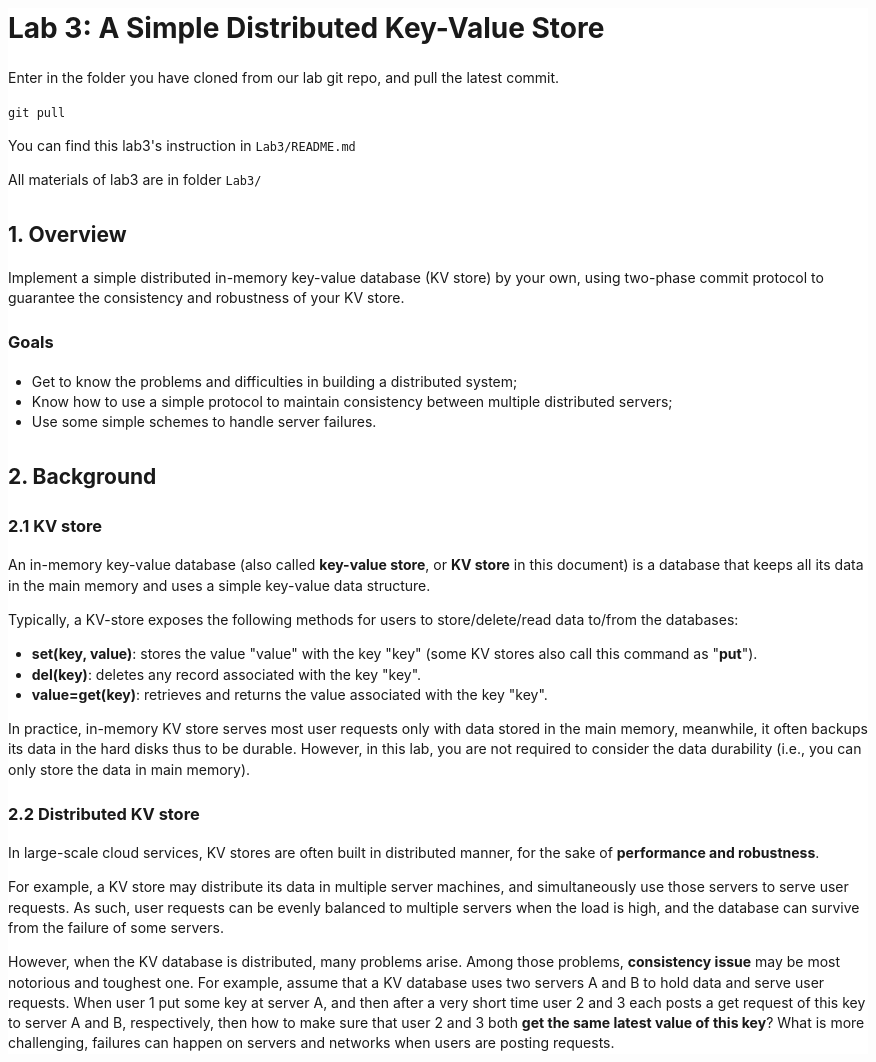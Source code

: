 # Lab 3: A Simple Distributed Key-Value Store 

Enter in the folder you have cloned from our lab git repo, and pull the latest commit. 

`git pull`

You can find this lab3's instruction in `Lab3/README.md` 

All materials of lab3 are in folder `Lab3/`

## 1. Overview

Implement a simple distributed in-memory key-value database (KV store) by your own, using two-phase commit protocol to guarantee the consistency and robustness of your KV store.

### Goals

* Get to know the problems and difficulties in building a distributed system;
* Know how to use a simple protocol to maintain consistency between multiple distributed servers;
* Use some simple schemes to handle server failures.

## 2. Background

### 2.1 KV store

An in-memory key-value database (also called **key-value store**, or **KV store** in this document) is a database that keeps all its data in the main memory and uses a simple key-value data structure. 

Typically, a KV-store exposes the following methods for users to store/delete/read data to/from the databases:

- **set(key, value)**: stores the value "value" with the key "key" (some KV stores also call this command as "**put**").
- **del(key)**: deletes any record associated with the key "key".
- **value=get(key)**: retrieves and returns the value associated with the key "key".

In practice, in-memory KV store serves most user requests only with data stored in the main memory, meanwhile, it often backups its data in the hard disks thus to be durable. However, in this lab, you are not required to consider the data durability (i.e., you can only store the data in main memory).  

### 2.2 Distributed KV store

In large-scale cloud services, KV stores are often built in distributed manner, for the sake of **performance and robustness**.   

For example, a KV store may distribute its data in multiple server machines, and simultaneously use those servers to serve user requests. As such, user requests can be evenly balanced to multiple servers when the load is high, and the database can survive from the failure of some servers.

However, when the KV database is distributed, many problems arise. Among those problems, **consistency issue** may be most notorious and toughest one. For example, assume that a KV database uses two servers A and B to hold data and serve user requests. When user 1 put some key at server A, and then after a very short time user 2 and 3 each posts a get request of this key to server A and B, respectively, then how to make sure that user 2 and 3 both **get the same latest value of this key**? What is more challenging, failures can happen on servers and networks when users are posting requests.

::::::

Tally up how many lines in the preceding listing contain the word "robustness". Give nothing but the number.

▸ **SOLVED EXERCISE**
2